Au-delà des crises strictement brésiliennes, l'événement planétaire a vu l'« avant-JO » et sa montée en puissance médiatique complètement pollués par les eaux troubles du scandale du dopage organisé par la Russie et la néo-realpolitik du CIO et de son président Thomas Bach. Un vent ancien a soufflé sur l'Olympie, celui des temps de la Guerre froide.

C'est la veille de l'ouverture officielle des Jeux olympiques que la liste définitive des athlètes russes autorisés à y participer a été annoncée. Menacé par une exclusion totale, Vladimir Poutine et la Russie ont su résister puisque ce sont 270 athlètes sur les 387 prévus qui défileront ce soir et défendront les couleurs de la Russie. Si le rayonnement sportif russe en a pris un coup, cette délégation sera l'une des principales attractions de la cérémonie d'ouverture ! Une victoire de la diplomatie sportive chère à Vladimir Poutine.

On le voit les Jeux ont donc totalement échappé au contrôle des Brésiliens en interne et du Brésil en externe. Attention Paris 2024 ! Ne demeurent que l'exceptionnel décor de Rio et l'énergie heureuse des Carioca, 100% brésiliens eux, pour ouvrir et soutenir la trêve olympique. Et c'est finalement là l'essentiel.

La fête aujourd'hui... et une gueule de bois demain ?

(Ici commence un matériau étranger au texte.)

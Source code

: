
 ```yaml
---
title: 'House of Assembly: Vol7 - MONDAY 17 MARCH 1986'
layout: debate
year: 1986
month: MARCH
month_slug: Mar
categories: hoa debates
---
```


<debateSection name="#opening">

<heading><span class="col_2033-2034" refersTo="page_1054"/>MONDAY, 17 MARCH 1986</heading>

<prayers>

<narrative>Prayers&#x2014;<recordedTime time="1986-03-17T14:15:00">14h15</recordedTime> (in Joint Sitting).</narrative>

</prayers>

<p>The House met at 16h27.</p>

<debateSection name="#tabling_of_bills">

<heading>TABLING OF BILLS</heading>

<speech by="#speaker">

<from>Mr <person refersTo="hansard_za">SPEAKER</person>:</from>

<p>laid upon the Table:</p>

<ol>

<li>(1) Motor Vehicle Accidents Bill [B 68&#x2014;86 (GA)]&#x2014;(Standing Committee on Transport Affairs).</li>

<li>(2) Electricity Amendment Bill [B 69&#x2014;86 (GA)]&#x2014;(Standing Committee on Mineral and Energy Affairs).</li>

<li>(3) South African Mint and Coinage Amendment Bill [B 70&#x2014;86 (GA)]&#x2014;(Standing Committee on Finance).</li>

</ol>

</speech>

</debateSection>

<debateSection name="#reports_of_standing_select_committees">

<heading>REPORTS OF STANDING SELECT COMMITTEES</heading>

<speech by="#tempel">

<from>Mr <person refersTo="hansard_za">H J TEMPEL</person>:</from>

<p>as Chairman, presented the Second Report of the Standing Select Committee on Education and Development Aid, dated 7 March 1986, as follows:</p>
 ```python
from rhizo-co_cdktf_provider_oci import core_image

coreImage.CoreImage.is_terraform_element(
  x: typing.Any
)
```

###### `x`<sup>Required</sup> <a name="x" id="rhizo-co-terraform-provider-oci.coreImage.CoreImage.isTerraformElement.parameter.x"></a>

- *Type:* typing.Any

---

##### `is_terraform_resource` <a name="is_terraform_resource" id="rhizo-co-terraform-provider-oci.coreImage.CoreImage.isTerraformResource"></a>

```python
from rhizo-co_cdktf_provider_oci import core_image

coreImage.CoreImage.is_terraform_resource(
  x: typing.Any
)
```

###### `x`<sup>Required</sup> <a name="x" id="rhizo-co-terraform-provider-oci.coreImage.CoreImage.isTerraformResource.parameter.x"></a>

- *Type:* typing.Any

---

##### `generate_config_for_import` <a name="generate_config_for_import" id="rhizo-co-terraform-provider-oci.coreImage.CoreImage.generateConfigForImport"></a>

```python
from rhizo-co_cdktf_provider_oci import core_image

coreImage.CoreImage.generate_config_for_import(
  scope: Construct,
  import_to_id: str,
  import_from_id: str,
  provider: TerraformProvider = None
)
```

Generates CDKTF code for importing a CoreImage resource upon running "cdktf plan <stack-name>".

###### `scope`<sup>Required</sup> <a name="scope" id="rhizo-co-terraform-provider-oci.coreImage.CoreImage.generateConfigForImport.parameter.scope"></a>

Puis entre rires et larmes sportives, rien ne remettra en cause notre appétit d'émotions et de victoires. Nous allons tous et toutes vibrer pour nos sportifs nationaux et les autres et nous passeront très largement sur le reste. Et que dire des sportifs qui même pour les plus titrés comme Novak Djokovic l'affirment tous : les JO, c'est plus grand que tout. C'est la magie et la puissance des Jeux olympiques et de la Coupe du Monde. Elle réside dans sa réponse idéale et scénarisée à notre besoin, à notre plaisir du jeu. Une magie qui s'exerce en continu via des écrans désormais omniprésents chez les supporters que nous sommes d'abord. Ce qui différencie la Coupe du Monde des Jeux olympiques. C'est qu'avec les JO, l'enjeu du résultat sportif est partagé entre de nombreuses disciplines, de nombreux sportifs. En cas de victoire sportive brésilienne, il y en aura plusieurs, une partie de la bataille interne sera gagnée. L'après JO sera plus tendue et la gueule de bois sévère. Dans les deux cas, le reste du monde, nous passerons à autre chose, très vite, comme pour la Coupe du Monde de 2014, les Jeux de Sochi, l'Afrique du Sud ou Pékin. Business as usual !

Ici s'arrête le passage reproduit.